**What is needed:** In the records below, find the line containing "### Hi there 👋" and the line containing "mentioned steps.</strong> <br>"; please repeat exactly the lines from one to the other, both included, and nothing more.

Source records
[Start of Attachment]
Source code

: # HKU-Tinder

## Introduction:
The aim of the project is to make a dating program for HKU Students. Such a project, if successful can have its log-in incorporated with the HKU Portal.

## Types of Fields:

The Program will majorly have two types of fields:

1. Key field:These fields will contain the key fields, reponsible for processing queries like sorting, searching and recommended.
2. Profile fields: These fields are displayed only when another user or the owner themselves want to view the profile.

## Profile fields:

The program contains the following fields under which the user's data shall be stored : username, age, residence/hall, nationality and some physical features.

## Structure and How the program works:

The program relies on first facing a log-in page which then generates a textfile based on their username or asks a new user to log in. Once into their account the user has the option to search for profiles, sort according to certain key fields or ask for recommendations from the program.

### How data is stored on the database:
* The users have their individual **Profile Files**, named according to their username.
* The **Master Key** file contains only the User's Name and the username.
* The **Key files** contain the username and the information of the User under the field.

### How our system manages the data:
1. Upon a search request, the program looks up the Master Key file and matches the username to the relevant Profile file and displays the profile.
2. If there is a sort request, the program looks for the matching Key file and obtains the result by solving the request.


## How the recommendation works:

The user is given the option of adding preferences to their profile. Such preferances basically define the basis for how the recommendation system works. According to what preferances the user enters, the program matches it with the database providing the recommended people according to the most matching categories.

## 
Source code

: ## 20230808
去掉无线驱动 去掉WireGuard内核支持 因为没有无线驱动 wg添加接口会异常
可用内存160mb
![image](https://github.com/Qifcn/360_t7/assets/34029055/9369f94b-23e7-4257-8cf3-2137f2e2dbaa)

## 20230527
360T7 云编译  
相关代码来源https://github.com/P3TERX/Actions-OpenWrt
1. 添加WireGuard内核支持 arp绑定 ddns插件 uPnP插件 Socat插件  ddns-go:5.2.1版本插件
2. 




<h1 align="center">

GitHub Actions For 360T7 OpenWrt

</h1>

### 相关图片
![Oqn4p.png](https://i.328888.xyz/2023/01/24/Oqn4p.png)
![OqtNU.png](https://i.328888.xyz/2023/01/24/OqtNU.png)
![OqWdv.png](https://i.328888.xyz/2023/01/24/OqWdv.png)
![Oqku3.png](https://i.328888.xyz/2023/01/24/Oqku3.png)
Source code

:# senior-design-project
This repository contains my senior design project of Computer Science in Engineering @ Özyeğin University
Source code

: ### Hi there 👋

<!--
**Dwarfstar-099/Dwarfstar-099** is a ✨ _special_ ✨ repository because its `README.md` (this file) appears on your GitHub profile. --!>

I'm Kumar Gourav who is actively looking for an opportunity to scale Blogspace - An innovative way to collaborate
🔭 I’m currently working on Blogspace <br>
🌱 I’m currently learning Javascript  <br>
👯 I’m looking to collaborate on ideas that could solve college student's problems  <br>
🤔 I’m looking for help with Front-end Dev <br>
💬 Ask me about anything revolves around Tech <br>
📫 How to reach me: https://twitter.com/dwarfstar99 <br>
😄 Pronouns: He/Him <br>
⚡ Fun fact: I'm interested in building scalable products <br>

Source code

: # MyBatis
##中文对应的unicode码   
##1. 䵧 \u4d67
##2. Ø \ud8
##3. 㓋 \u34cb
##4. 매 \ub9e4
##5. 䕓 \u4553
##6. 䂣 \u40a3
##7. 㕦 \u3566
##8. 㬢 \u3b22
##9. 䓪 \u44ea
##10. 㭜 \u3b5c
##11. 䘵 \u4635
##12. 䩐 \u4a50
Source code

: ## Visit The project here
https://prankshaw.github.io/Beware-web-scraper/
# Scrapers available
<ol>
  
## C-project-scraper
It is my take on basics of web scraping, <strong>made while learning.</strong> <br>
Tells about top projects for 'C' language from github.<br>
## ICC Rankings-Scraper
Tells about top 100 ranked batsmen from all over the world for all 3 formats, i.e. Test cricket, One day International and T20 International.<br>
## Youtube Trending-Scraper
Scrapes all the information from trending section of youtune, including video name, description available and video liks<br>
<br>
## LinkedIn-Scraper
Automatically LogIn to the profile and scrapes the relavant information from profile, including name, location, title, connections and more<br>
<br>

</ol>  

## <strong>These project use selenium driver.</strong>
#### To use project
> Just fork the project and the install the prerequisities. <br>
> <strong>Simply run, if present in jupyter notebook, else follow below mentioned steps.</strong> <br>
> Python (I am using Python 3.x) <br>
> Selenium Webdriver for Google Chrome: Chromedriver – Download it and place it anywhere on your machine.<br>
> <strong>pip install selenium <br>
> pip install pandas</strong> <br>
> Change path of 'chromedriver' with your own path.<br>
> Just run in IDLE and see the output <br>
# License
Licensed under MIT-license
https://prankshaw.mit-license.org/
[End of Attachment]
**Result:**
: ### Hi there 👋

<!--
**Dwarfstar-099/Dwarfstar-099** is a ✨ _special_ ✨ repository because its `README.md` (this file) appears on your GitHub profile. --!>

I'm Kumar Gourav who is actively looking for an opportunity to scale Blogspace - An innovative way to collaborate
🔭 I’m currently working on Blogspace <br>
🌱 I’m currently learning Javascript  <br>
👯 I’m looking to collaborate on ideas that could solve college student's problems  <br>
🤔 I’m looking for help with Front-end Dev <br>
💬 Ask me about anything revolves around Tech <br>
📫 How to reach me: https://twitter.com/dwarfstar99 <br>
😄 Pronouns: He/Him <br>
⚡ Fun fact: I'm interested in building scalable products <br>

Source code

: # MyBatis
##中文对应的unicode码   
##1. 䵧 \u4d67
##2. Ø \ud8
##3. 㓋 \u34cb
##4. 매 \ub9e4
##5. 䕓 \u4553
##6. 䂣 \u40a3
##7. 㕦 \u3566
##8. 㬢 \u3b22
##9. 䓪 \u44ea
##10. 㭜 \u3b5c
##11. 䘵 \u4635
##12. 䩐 \u4a50
Source code

: ## Visit The project here
https://prankshaw.github.io/Beware-web-scraper/
# Scrapers available
<ol>
  
## C-project-scraper
It is my take on basics of web scraping, <strong>made while learning.</strong> <br>
Tells about top projects for 'C' language from github.<br>
## ICC Rankings-Scraper
Tells about top 100 ranked batsmen from all over the world for all 3 formats, i.e. Test cricket, One day International and T20 International.<br>
## Youtube Trending-Scraper
Scrapes all the information from trending section of youtune, including video name, description available and video liks<br>
<br>
## LinkedIn-Scraper
Automatically LogIn to the profile and scrapes the relavant information from profile, including name, location, title, connections and more<br>
<br>

</ol>  

## <strong>These project use selenium driver.</strong>
#### To use project
> Just fork the project and the install the prerequisities. <br>
> <strong>Simply run, if present in jupyter notebook, else follow below mentioned steps.</strong> <br>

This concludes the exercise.